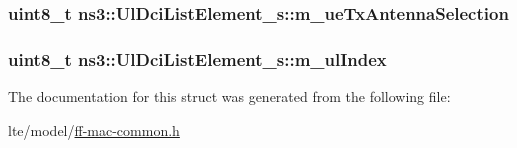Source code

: \subsubsection[{\texorpdfstring{m\+\_\+ue\+Tx\+Antenna\+Selection}{m_ueTxAntennaSelection}}]{\setlength{\rightskip}{0pt plus 5cm}uint8\+\_\+t ns3\+::\+Ul\+Dci\+List\+Element\+\_\+s\+::m\+\_\+ue\+Tx\+Antenna\+Selection}\hypertarget{structns3_1_1UlDciListElement__s_a785073dd1af4aa97436b70c6a8833d2b}{}\label{structns3_1_1UlDciListElement__s_a785073dd1af4aa97436b70c6a8833d2b}
\subsubsection[{\texorpdfstring{m\+\_\+ul\+Index}{m_ulIndex}}]{\setlength{\rightskip}{0pt plus 5cm}uint8\+\_\+t ns3\+::\+Ul\+Dci\+List\+Element\+\_\+s\+::m\+\_\+ul\+Index}\hypertarget{structns3_1_1UlDciListElement__s_a31ce874554106bb25ba2b238e1002304}{}\label{structns3_1_1UlDciListElement__s_a31ce874554106bb25ba2b238e1002304}


The documentation for this struct was generated from the following file\+:\begin{DoxyCompactItemize}
\item 
lte/model/\hyperlink{ff-mac-common_8h}{ff-\/mac-\/common.\+h}\end{DoxyCompactItemize}
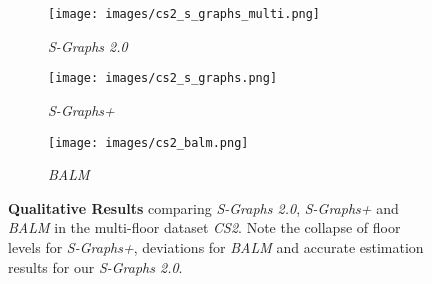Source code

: \begin{figure}[t]
\centering
\begin{subfigure}[t]{.2\textwidth}
\centering
\texttt{[image: images/cs2\_s\_graphs\_multi.png]}
\caption{{\textit{S-Graphs 2.0}}}
\label{fig:3d_map_s_graphs}
\end{subfigure}
\begin{subfigure}[t]{0.2\textwidth}
\centering
\texttt{[image: images/cs2\_s\_graphs.png]}
\caption{\textit{S-Graphs+}}
\label{fig:3d_map_hdl_slam}
\end{subfigure}
\begin{subfigure}[t]{0.2\textwidth}
\centering
\texttt{[image: images/cs2\_balm.png]}
\caption{\textit{BALM}}
\label{fig:3d_map_hdl_slam}
\end{subfigure}
\caption{\textbf{Qualitative Results} comparing \textit{S-Graphs 2.0}, \textit{S-Graphs+} and \textit{BALM} in the multi-floor dataset \textit{CS2}. Note the collapse of floor levels for \textit{S-Graphs+}, deviations for \textit{BALM} and accurate estimation results for our \textit{S-Graphs 2.0}.}
\label{fig:3d_map_CS2}
\end{figure}


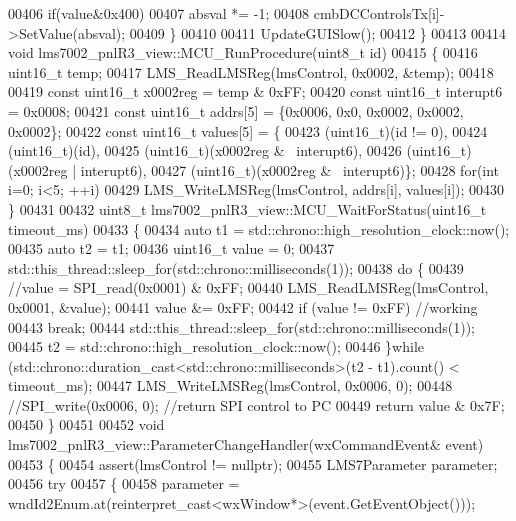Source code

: \begin{DoxyCode}
{{{{00406         \textcolor{keywordflow}{if}(value&0x400)
00407             absval *= -1;
00408         cmbDCControlsTx[i]->SetValue(absval);
00409     \}
00410 
00411     UpdateGUISlow();
00412 \}
00413 
00414 \textcolor{keywordtype}{void} lms7002_pnlR3_view::MCU_RunProcedure(uint8\_t \textcolor{keywordtype}{id})
00415 \{
00416     uint16\_t temp;
00417     LMS_ReadLMSReg(lmsControl, 0x0002, &temp);
00418 
00419     \textcolor{keyword}{const} uint16\_t x0002reg = temp & 0xFF;
00420     \textcolor{keyword}{const} uint16\_t interupt6 = 0x0008;
00421     \textcolor{keyword}{const} uint16\_t addrs[5] = \{0x0006, 0x0, 0x0002, 0x0002, 0x0002\};
00422     \textcolor{keyword}{const} uint16\_t values[5] = \{
00423         (uint16\_t)(\textcolor{keywordtype}{id} != 0),
00424         (uint16\_t)(\textcolor{keywordtype}{id}),
00425         (uint16\_t)(x0002reg & ~interupt6),
00426         (uint16\_t)(x0002reg | interupt6),
00427         (uint16\_t)(x0002reg & ~interupt6)\};
00428     \textcolor{keywordflow}{for}(\textcolor{keywordtype}{int} i=0; i<5; ++i)
00429         LMS_WriteLMSReg(lmsControl, addrs[i], values[i]);
00430 \}
00431 
00432 uint8\_t lms7002_pnlR3_view::MCU_WaitForStatus(uint16\_t timeout_ms)
00433 \{
00434     \textcolor{keyword}{auto} t1 = std::chrono::high\_resolution\_clock::now();
00435     \textcolor{keyword}{auto} t2 = t1;
00436     uint16\_t value = 0;
00437     std::this\_thread::sleep\_for(std::chrono::milliseconds(1));
00438     \textcolor{keywordflow}{do} \{
00439         \textcolor{comment}{//value = SPI\_read(0x0001) & 0xFF;}
00440         LMS_ReadLMSReg(lmsControl, 0x0001, &value);
00441         value &= 0xFF;
00442         \textcolor{keywordflow}{if} (value != 0xFF) \textcolor{comment}{//working}
00443             \textcolor{keywordflow}{break};
00444         std::this\_thread::sleep\_for(std::chrono::milliseconds(1));
00445         t2 = std::chrono::high\_resolution\_clock::now();
00446     \}\textcolor{keywordflow}{while} (std::chrono::duration\_cast<std::chrono::milliseconds>(t2 - t1).count() < timeout\_ms);
00447     LMS_WriteLMSReg(lmsControl, 0x0006, 0);
00448     \textcolor{comment}{//SPI\_write(0x0006, 0); //return SPI control to PC}
00449     \textcolor{keywordflow}{return} value & 0x7F;
00450 \}
00451 
00452 \textcolor{keywordtype}{void} lms7002_pnlR3_view::ParameterChangeHandler(wxCommandEvent& event)
00453 \{
00454     assert(lmsControl != \textcolor{keyword}{nullptr});
00455     LMS7Parameter parameter;
00456     \textcolor{keywordflow}{try}
00457     \{
00458         parameter = wndId2Enum.at(reinterpret\_cast<wxWindow*>(event.GetEventObject()));
}}}}
\end{DoxyCode}
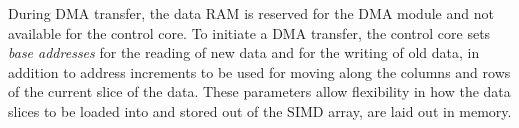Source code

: During \ac{DMA} transfer, the data \ac{RAM} is reserved for the \ac{DMA} module
and not available for the control core. To initiate a \ac{DMA} transfer,
the control core sets \emph{base addresses} for the reading of new data and for
the writing of old data, in addition to address increments to be used for moving
along the columns and rows of the current slice of the data. These parameters
allow flexibility in how the data slices to be loaded into and stored out of the
\ac{SIMD} array, are laid out in memory.
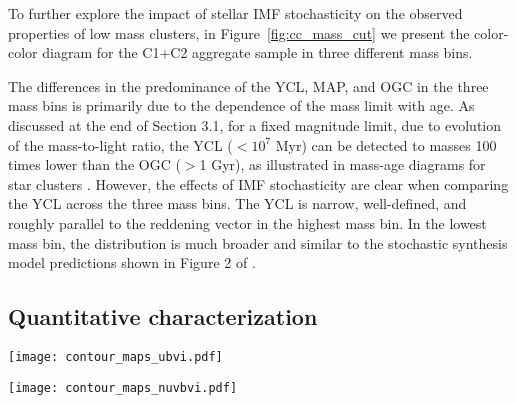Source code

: \documentclass[linenumbers]{aastex63}
\begin{document}
To further explore the impact of stellar IMF stochasticity on the observed properties of low mass clusters, in Figure~\ref{fig:cc_mass_cut} we present the color-color diagram for the C1+C2 aggregate sample in three different mass bins.

The differences in the predominance of the YCL, MAP, and OGC in the three mass bins is primarily due to the dependence of the mass limit with age. As discussed at the end of Section 3.1, for a fixed magnitude limit, due to evolution of the mass-to-light ratio, the YCL ($<10^7$ Myr) can be detected to masses 100 times lower than the OGC ($>$1 Gyr), as illustrated in mass-age diagrams for star clusters \citep[e.g.,][]{cook_star_2019}.
However, the effects of IMF stochasticity are clear when comparing the YCL across the three mass bins.  The YCL is narrow, well-defined, and roughly parallel to the reddening vector in the highest mass bin.  In the lowest mass bin, the distribution is much broader and similar to the stochastic synthesis model predictions shown in Figure 2 of \citet{fouesneau_analyzing_2012}.




\subsection{Quantitative characterization}\label{ssect:cc_regions}
\begin{figure*} 
\texttt{[image: contour\_maps\_ubvi.pdf]}
 \caption{Characteristic regions in U-B vs V-I color-color diagrams of C1 and C2 clusters and C3 compact associations.
 We show human and ML classified samples in the top and bottom row, respectively.
 We compute the color-color maps by stacking each cluster as a normalized Gaussian function on a grid using the color uncertainties as standard deviations. 
 We then identify the YCL (blue) and the MAP (green) as the contour lines encircling 50\,\% of the highest point for C1 clusters and C3 compact associations, respectively. We then find the largest contour line which only encircles the OGC (red), separating this region from the MAP. We show the hulls of all three regions for C2 clusters.
 In order to compare the slope of the reddening vector and the sequence of dust-reddened objects in the YCL, we fit a linear function to all C3 compact association which are inside the blue segmented area.
 }
 \label{fig:color_color_regions}
\end{figure*}
\begin{figure*} 
\texttt{[image: contour\_maps\_nuvbvi.pdf]}
 \caption{Same as Figure\,\ref{fig:color_color_regions} but with NUV-B colors on the \textit{y}-axis.}
 \label{fig:color_color_regions_nuvb}
\end{figure*}
\end{document}
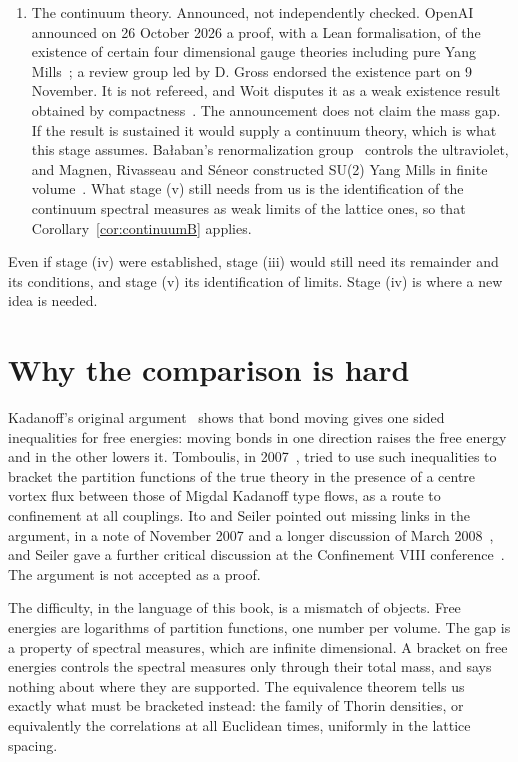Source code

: \begin{enumerate}
\item[(v)] The continuum theory. Announced, not independently checked. OpenAI announced on 26 October 2026 a proof, with a Lean formalisation, of the existence of certain four dimensional gauge theories including pure Yang Mills~\cite{OAI}; a review group led by D. Gross endorsed the existence part on 9 November. It is not refereed, and Woit disputes it as a weak existence result obtained by compactness~\cite{Woit26}. The announcement does not claim the mass gap. If the result is sustained it would supply a continuum theory, which is what this stage assumes. Ba\l aban's renormalization group~\cite{Ba87} controls the ultraviolet, and Magnen, Rivasseau and S\'eneor constructed SU(2) Yang Mills in finite volume~\cite{MRS}. What stage (v) still needs from us is the identification of the continuum spectral measures as weak limits of the lattice ones, so that Corollary~\ref{cor:continuumB} applies.
\end{enumerate}

Even if stage (iv) were established, stage (iii) would still need its remainder and its conditions, and stage (v) its identification of limits. Stage (iv) is where a new idea is needed.

\section{Why the comparison is hard}

Kadanoff's original argument~\cite{Ka75,Ka76} shows that bond moving gives one sided inequalities for free energies: moving bonds in one direction raises the free energy and in the other lowers it. Tomboulis, in 2007~\cite{To07}, tried to use such inequalities to bracket the partition functions of the true theory in the presence of a centre vortex flux between those of Migdal Kadanoff type flows, as a route to confinement at all couplings. Ito and Seiler pointed out missing links in the argument, in a note of November 2007 and a longer discussion of March 2008~\cite{IS}, and Seiler gave a further critical discussion at the Confinement VIII conference~\cite{Se12}. The argument is not accepted as a proof.

The difficulty, in the language of this book, is a mismatch of objects. Free energies are logarithms of partition functions, one number per volume. The gap is a property of spectral measures, which are infinite dimensional. A bracket on free energies controls the spectral measures only through their total mass, and says nothing about where they are supported. The equivalence theorem tells us exactly what must be bracketed instead: the family of Thorin densities, or equivalently the correlations at all Euclidean times, uniformly in the lattice spacing.

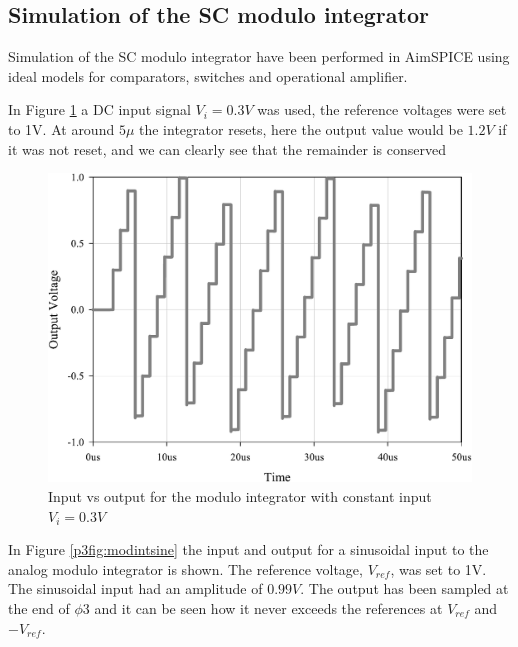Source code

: \subsection{Simulation of the SC modulo integrator}
Simulation of the SC modulo integrator have been performed in
AimSPICE \cite{aimspice} using ideal models for comparators, switches
and operational amplifier. 

In Figure \ref{p3fig:modintdc} a DC input
signal $V_i = 0.3V$ was used, the reference voltages were set to 1V. At around $5 \mu$ the integrator
resets, here the output value would be $1.2V$ if it was not reset, and
we can clearly see that the remainder is conserved 

\begin{figure}[ht]
\centering 
 \includegraphics[width=\myfigwidth]{graphics/modintdc}
  \caption{Input vs output for the modulo integrator with constant input $V_i = 0.3V $}
  \label{p3fig:modintdc}
\end{figure}

In Figure \ref{p3fig:modintsine} the input and output for a sinusoidal
input to  the analog   modulo integrator is shown. The reference
voltage, $V_{ref}$, was set to 1V.
The sinusoidal input had an amplitude of $0.99 V$. The output has
been sampled at the end of $\phi 3$ and it can be seen how it never
exceeds the references at $V_{ref}$ and $-V_{ref}$.





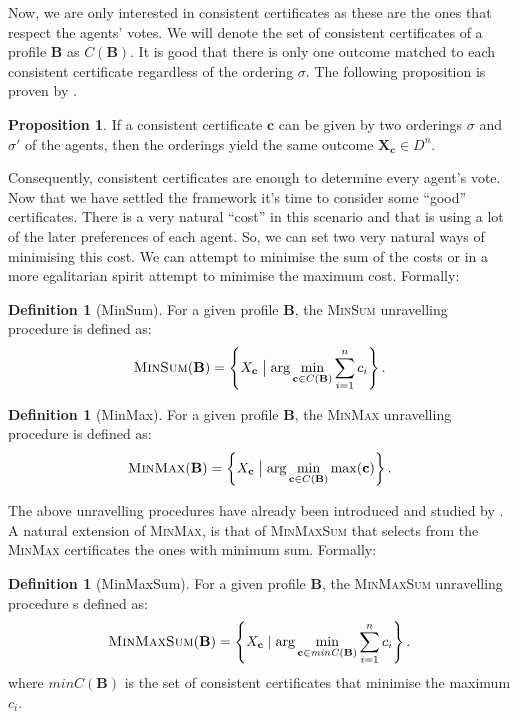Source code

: \documentclass[11pt,a4paper, titlepage]{article}
\theoremstyle{definition}
\newtheorem{definition}[theorem]{Definition}
\newtheorem{proposition}[theorem]{Proposition}
\let\vec\mathbf
\begin{document}
Now, we are only interested in consistent certificates as these are the ones that respect the agents' votes. We will denote the set of consistent certificates of a profile $\mathbf{B}$ as $C(\mathbf{B})$.
It is good that there is only one outcome matched to each consistent certificate regardless of the ordering $\sigma$. The following proposition is proven by \cite{grandi}.

\begin{proposition}
    If a consistent certificate $\mathbf{c}$ can be given by two orderings $\sigma$ and $\sigma'$ of the agents, then the orderings yield the same outcome $\vec{X}_\mathbf{c} \in D^n$.
\end{proposition}

Consequently, consistent certificates are enough to determine every agent's vote. 
Now that we have settled the framework it's time to consider some ``good'' certificates. 
There is a very natural ``cost'' in this scenario and that is using a lot of the later preferences of each agent. 
So, we can set two very natural ways of minimising this cost. 
We can attempt to minimise the sum of the costs or in a more egalitarian spirit attempt to minimise the maximum cost. 
Formally:

\begin{definition}[MinSum]
    For a given profile $\mathbf{B}$, the \textsc{MinSum} unravelling procedure is defined as:
    \[
        \textsc{MinSum}(\mathbf{B}) = 
        \left\{X_{\mathbf{c}} \bigm| \mathrm{arg} \min_{\mathbf{c} \in C(\mathbf{B})} \sum_{i=1}^n c_i\right\}.
    \]
\end{definition}

\begin{definition}[MinMax]
    For a given profile $\mathbf{B}$, the \textsc{MinMax} unravelling procedure is defined as:
    \[
        \textsc{MinMax}(\mathbf{B}) = \left\{X_{\mathbf{c}} \bigm| \mathrm{arg} \min_{\mathbf{c} \in C(\mathbf{B})} \max (\mathbf{c}) \right\}.
    \]
\end{definition}

The above unravelling procedures have already been introduced and studied by  \cite{grandi}. 
A natural extension of \textsc{MinMax}, is that of \textsc{MinMaxSum} that selects from the \textsc{MinMax} certificates the ones with minimum sum. 
Formally:

\begin{definition}[MinMaxSum]
    For a given profile $\mathbf{B}$, the \textsc{MinMaxSum} unravelling procedure s defined as:
    \[
        \textsc{MinMaxSum}(\mathbf{B}) =  \left\{ X_{\mathbf{c}}\mid \arg  \min_{\vec{c} \in \mathit{minC}(\mathbf{B})} \sum_{i=1}^n c_i \right\}.
    \]
    where $\mathit{minC}(\vec{B})$ is the set of consistent certificates that minimise the maximum $c_i$. 
\end{definition}
\end{document}
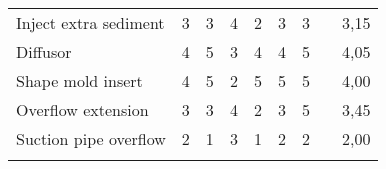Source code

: \begin{table}[ht]
\begin{adjustbox}{max width=\textwidth}
\begin{tabular}{lcccccccc}
\multicolumn{1}{|l|}{Inject extra sediment}   & \multicolumn{1}{c|}{3}                     & \multicolumn{1}{c|}{3}                  & \multicolumn{1}{c|}{4}                               & \multicolumn{1}{c|}{2}                        & \multicolumn{1}{c|}{3}                          & \multicolumn{1}{c|}{3}                         & \multicolumn{1}{c|}{}          & \multicolumn{1}{c|}{3,15}           \\ \cline{1-7} \cline{9-9} 
\multicolumn{1}{|l|}{Diffusor}                & \multicolumn{1}{c|}{4}                     & \multicolumn{1}{c|}{5}                  & \multicolumn{1}{c|}{3}                               & \multicolumn{1}{c|}{4}                        & \multicolumn{1}{c|}{4}                          & \multicolumn{1}{c|}{5}                         & \multicolumn{1}{c|}{}          & \multicolumn{1}{c|}{\cellcolor{green}4,05}           \\ \cline{1-7} \cline{9-9} 
\multicolumn{1}{|l|}{Shape mold insert}       & \multicolumn{1}{c|}{4}                     & \multicolumn{1}{c|}{5}                  & \multicolumn{1}{c|}{2}                               & \multicolumn{1}{c|}{5}                        & \multicolumn{1}{c|}{5}                          & \multicolumn{1}{c|}{5}                         & \multicolumn{1}{c|}{}          & \multicolumn{1}{c|}{\cellcolor{green}4,00}           \\ \cline{1-7} \cline{9-9} 
\multicolumn{1}{|l|}{Overflow extension}      & \multicolumn{1}{c|}{3}                     & \multicolumn{1}{c|}{3}                  & \multicolumn{1}{c|}{4}                               & \multicolumn{1}{c|}{2}                        & \multicolumn{1}{c|}{3}                          & \multicolumn{1}{c|}{5}                         & \multicolumn{1}{c|}{}          & \multicolumn{1}{c|}{3,45}           \\ \cline{1-7} \cline{9-9} 
\multicolumn{1}{|l|}{Suction pipe overflow}   & \multicolumn{1}{c|}{2}                     & \multicolumn{1}{c|}{1}                  & \multicolumn{1}{c|}{3}                               & \multicolumn{1}{c|}{1}                        & \multicolumn{1}{c|}{2}                          & \multicolumn{1}{c|}{2}                         & \multicolumn{1}{c|}{}          & \multicolumn{1}{c|}{2,00}           \\ \cline{1-7} \cline{9-9} 
\multicolumn{1}{c}{}                          &                                            &                                         &                                                      &                                               &                                                 &                                                &                                &                                     \\ \cline{1-7} \cline{9-9} 

\end{tabular}
\end{adjustbox}
\end{table}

········

> _Required work_
With the first line being the one containing "The continuum theory." and the last line the one containing "the comparison is", transcribe exactly the lines above that fall in that range.

> _Response to this task_
\item[(v)] The continuum theory. Announced, not independently checked. OpenAI announced on 26 October 2026 a proof, with a Lean formalisation, of the existence of certain four dimensional gauge theories including pure Yang Mills~\cite{OAI}; a review group led by D. Gross endorsed the existence part on 9 November. It is not refereed, and Woit disputes it as a weak existence result obtained by compactness~\cite{Woit26}. The announcement does not claim the mass gap. If the result is sustained it would supply a continuum theory, which is what this stage assumes. Ba\l aban's renormalization group~\cite{Ba87} controls the ultraviolet, and Magnen, Rivasseau and S\'eneor constructed SU(2) Yang Mills in finite volume~\cite{MRS}. What stage (v) still needs from us is the identification of the continuum spectral measures as weak limits of the lattice ones, so that Corollary~\ref{cor:continuumB} applies.
\end{enumerate}

Even if stage (iv) were established, stage (iii) would still need its remainder and its conditions, and stage (v) its identification of limits. Stage (iv) is where a new idea is needed.

\section{Why the comparison is hard}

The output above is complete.